╭──

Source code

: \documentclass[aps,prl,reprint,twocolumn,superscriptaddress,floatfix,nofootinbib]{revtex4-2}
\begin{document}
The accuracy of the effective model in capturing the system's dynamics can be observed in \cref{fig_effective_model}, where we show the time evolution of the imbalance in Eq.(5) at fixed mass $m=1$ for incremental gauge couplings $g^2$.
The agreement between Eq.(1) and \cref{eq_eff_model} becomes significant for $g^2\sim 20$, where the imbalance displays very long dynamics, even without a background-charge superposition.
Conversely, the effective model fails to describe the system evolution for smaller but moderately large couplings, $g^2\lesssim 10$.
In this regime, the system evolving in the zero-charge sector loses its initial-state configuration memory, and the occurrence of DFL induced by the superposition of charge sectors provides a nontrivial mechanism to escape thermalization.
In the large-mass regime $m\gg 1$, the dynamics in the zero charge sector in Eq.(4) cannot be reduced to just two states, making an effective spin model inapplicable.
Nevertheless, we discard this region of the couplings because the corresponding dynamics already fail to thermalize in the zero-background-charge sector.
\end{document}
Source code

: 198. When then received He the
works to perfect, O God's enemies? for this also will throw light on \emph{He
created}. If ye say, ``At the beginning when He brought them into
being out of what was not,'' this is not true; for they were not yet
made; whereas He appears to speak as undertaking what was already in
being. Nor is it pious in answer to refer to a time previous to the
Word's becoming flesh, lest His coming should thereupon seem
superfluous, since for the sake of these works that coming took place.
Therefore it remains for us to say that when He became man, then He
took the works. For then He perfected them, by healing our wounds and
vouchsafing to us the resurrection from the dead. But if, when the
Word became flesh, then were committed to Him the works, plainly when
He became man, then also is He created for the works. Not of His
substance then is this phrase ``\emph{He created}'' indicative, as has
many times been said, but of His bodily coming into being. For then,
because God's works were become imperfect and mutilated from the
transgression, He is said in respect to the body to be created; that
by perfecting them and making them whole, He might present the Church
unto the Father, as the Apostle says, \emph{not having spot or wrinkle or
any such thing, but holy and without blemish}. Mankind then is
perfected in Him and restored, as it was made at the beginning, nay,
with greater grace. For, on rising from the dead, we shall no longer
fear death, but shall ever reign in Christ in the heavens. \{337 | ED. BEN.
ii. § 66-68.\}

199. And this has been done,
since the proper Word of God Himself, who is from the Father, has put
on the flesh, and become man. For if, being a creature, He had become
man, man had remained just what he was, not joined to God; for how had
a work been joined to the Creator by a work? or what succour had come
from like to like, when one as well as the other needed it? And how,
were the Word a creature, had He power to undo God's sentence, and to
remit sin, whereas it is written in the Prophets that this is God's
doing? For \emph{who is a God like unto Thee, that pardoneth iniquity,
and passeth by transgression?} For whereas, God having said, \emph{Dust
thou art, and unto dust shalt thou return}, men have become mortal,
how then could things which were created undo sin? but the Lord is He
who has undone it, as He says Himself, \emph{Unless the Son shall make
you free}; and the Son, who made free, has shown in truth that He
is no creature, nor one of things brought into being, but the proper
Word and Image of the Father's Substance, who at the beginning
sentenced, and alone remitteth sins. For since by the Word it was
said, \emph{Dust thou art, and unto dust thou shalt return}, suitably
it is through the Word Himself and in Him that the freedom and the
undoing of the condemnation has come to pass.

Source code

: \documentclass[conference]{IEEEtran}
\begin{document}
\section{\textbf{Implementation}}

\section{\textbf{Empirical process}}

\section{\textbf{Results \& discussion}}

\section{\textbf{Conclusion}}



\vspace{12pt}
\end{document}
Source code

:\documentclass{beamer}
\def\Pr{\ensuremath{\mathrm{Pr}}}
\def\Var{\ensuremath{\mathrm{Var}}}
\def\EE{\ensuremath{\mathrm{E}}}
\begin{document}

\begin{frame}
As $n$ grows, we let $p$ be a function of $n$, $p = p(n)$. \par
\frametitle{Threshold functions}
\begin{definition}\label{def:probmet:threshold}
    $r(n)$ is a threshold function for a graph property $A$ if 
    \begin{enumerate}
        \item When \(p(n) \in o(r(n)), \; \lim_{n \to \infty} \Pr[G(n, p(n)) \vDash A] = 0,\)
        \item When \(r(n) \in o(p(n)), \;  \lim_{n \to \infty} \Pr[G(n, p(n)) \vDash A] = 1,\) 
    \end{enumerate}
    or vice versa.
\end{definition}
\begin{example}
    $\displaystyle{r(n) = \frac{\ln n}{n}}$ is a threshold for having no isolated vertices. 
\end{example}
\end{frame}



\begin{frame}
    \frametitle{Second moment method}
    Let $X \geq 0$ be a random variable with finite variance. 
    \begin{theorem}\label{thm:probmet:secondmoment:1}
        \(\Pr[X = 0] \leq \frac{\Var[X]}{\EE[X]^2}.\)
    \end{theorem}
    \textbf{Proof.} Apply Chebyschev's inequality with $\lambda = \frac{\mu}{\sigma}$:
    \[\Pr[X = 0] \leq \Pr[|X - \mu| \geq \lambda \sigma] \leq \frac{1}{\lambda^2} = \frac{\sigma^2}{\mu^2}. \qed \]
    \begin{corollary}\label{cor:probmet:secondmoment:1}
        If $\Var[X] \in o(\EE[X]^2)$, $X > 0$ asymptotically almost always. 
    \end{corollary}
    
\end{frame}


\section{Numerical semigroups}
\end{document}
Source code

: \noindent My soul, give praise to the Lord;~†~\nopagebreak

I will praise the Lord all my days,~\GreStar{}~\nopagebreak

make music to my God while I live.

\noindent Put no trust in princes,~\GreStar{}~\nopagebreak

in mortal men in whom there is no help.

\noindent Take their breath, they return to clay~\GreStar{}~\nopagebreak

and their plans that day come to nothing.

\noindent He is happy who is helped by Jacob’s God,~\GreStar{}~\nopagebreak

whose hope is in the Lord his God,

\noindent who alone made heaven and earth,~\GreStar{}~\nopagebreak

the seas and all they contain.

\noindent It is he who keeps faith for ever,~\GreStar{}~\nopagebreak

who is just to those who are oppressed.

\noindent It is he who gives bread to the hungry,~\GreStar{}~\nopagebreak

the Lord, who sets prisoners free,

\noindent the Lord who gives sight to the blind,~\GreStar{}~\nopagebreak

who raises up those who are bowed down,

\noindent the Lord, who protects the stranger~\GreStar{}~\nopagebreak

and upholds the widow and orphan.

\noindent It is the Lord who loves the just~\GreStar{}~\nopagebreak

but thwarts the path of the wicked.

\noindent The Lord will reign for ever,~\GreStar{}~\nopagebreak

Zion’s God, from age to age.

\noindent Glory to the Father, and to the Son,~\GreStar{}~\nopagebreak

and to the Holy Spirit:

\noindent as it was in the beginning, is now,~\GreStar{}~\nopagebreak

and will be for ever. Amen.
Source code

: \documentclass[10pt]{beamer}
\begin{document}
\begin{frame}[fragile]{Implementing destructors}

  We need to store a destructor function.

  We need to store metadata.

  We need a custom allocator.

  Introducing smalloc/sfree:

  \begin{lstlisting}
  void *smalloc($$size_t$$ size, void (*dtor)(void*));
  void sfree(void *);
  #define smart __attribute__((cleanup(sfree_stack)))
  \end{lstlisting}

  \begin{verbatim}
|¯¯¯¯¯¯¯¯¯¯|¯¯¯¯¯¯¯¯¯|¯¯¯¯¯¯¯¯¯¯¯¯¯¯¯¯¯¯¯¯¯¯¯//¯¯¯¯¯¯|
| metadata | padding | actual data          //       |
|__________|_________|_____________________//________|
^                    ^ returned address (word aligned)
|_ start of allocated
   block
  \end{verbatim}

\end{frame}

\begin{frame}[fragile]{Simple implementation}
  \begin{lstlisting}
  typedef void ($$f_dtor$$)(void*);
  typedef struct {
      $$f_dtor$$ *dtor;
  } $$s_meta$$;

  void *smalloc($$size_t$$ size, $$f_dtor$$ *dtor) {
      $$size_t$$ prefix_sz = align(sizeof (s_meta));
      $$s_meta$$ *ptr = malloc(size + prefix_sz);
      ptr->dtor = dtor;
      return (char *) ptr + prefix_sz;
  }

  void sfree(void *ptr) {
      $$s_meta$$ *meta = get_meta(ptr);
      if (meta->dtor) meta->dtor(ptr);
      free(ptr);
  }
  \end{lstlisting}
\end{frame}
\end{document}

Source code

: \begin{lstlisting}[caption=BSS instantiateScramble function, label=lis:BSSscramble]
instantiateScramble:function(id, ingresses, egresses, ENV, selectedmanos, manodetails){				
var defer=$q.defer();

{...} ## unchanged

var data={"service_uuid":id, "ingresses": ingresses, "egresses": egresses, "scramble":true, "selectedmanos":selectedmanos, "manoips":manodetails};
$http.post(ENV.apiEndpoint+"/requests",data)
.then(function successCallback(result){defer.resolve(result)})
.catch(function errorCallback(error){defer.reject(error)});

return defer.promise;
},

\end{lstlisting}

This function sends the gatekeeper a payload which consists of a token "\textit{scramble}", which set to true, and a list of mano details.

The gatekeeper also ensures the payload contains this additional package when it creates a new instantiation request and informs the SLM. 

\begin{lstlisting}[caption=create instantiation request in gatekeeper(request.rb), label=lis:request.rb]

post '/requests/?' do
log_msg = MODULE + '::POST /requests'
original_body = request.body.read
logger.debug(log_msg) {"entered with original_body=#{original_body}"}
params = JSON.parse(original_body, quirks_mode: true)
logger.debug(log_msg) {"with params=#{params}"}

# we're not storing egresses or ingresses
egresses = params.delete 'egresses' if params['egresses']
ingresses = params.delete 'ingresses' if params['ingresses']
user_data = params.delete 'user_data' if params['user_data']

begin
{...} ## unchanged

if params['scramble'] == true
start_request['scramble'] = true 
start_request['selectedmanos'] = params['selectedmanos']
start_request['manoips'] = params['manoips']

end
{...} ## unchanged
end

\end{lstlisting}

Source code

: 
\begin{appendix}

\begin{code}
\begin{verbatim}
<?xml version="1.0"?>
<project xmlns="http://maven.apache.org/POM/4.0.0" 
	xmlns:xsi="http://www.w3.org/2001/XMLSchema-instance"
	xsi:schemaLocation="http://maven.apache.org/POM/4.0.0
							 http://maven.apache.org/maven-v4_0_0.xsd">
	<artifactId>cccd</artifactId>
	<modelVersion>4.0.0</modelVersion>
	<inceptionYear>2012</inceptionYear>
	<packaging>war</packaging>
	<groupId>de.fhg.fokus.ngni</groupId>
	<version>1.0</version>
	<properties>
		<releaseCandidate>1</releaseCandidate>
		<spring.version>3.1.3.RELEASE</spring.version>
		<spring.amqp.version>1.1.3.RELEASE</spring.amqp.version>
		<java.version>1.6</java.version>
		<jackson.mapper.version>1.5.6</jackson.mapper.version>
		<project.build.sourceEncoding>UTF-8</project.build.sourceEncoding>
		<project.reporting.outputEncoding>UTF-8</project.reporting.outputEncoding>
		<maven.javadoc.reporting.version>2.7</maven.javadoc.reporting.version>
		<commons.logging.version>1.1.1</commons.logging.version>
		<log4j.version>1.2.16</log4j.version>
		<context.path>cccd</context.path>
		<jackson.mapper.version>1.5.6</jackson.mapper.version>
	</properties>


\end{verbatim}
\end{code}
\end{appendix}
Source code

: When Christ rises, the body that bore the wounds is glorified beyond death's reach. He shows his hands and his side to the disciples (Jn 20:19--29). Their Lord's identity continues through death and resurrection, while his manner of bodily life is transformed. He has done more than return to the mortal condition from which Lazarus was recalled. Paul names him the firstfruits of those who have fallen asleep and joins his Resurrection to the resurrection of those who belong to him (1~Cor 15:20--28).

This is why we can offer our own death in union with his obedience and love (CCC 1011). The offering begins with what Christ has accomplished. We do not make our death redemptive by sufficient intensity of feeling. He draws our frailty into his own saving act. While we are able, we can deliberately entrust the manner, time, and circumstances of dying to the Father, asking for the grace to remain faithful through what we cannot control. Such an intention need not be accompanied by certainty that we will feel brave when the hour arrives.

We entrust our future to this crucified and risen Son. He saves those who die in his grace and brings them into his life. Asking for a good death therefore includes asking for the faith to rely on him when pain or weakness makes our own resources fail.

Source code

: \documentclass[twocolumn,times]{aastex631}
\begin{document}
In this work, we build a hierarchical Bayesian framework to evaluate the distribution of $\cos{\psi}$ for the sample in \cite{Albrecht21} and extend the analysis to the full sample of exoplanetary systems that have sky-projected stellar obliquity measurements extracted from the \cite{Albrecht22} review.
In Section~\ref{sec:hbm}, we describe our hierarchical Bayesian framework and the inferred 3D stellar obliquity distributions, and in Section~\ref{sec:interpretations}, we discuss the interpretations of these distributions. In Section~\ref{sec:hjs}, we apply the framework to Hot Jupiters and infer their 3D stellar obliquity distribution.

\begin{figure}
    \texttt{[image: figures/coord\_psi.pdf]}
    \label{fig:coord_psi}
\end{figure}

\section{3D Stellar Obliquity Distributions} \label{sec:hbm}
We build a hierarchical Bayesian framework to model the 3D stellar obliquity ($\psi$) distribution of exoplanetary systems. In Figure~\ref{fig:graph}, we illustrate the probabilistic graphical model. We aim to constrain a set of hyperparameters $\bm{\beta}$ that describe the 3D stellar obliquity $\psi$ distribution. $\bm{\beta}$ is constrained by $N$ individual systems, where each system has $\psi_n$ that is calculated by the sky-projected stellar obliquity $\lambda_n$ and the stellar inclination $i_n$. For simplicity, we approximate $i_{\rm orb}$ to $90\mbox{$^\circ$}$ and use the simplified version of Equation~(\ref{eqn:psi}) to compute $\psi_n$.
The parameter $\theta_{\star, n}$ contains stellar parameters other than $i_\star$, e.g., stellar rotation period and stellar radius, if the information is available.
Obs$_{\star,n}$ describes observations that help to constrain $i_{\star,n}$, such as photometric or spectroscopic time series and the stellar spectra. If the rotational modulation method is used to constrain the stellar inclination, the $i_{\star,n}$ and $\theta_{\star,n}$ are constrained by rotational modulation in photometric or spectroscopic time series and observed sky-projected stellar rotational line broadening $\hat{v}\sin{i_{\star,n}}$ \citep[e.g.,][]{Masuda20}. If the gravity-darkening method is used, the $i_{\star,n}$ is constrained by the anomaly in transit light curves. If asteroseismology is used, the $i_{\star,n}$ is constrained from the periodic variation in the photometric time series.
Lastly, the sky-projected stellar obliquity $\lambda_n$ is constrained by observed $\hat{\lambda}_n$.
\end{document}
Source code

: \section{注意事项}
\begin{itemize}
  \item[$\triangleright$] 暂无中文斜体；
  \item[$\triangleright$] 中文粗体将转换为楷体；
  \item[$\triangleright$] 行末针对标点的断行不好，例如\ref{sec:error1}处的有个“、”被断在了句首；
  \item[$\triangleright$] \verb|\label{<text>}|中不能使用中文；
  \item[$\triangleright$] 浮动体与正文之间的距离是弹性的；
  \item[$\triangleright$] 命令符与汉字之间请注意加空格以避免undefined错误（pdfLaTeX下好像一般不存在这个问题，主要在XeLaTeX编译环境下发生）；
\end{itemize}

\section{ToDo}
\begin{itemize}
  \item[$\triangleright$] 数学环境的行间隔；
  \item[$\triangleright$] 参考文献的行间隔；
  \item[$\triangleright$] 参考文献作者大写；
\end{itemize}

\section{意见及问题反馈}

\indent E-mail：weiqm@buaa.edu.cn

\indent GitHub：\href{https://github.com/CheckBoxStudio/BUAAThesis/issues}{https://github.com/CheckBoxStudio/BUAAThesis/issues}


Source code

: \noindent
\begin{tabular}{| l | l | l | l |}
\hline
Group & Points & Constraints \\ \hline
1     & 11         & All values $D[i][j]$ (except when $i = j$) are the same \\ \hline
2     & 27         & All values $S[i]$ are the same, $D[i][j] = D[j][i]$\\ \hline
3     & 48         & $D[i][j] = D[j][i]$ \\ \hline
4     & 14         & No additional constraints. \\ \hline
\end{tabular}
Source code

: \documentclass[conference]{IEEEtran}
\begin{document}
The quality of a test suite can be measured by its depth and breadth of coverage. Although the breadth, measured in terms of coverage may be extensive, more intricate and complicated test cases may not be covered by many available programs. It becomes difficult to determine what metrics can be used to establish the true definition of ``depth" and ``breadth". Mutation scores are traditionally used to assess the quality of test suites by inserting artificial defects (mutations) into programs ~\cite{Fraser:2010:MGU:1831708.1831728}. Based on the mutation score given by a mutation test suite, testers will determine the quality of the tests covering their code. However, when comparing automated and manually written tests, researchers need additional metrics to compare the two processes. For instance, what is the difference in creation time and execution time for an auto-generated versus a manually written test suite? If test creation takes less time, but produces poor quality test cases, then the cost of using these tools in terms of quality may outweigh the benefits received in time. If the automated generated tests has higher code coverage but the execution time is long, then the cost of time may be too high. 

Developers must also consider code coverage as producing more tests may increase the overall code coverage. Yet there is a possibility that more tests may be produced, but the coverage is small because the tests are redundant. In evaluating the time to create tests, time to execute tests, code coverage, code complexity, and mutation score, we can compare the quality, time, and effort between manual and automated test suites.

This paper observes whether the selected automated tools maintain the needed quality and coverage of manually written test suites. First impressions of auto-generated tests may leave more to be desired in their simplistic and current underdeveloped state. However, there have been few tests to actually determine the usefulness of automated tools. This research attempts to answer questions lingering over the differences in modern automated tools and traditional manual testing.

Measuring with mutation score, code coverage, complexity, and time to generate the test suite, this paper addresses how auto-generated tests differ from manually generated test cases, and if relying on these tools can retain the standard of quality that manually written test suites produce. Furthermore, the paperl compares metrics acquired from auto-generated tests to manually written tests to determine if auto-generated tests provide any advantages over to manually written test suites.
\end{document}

╰──

▶ Required work
What is needed is an exact copy of the entries above, from the first line through the line holding "brought them into", with both of those lines kept; please give nothing else.

▶ Exercise solution
Source code

: \documentclass[aps,prl,reprint,twocolumn,superscriptaddress,floatfix,nofootinbib]{revtex4-2}
\begin{document}
The accuracy of the effective model in capturing the system's dynamics can be observed in \cref{fig_effective_model}, where we show the time evolution of the imbalance in Eq.(5) at fixed mass $m=1$ for incremental gauge couplings $g^2$.
The agreement between Eq.(1) and \cref{eq_eff_model} becomes significant for $g^2\sim 20$, where the imbalance displays very long dynamics, even without a background-charge superposition.
Conversely, the effective model fails to describe the system evolution for smaller but moderately large couplings, $g^2\lesssim 10$.
In this regime, the system evolving in the zero-charge sector loses its initial-state configuration memory, and the occurrence of DFL induced by the superposition of charge sectors provides a nontrivial mechanism to escape thermalization.
In the large-mass regime $m\gg 1$, the dynamics in the zero charge sector in Eq.(4) cannot be reduced to just two states, making an effective spin model inapplicable.
Nevertheless, we discard this region of the couplings because the corresponding dynamics already fail to thermalize in the zero-background-charge sector.
\end{document}
Source code

: 198. When then received He the
works to perfect, O God's enemies? for this also will throw light on \emph{He
created}. If ye say, ``At the beginning when He brought them into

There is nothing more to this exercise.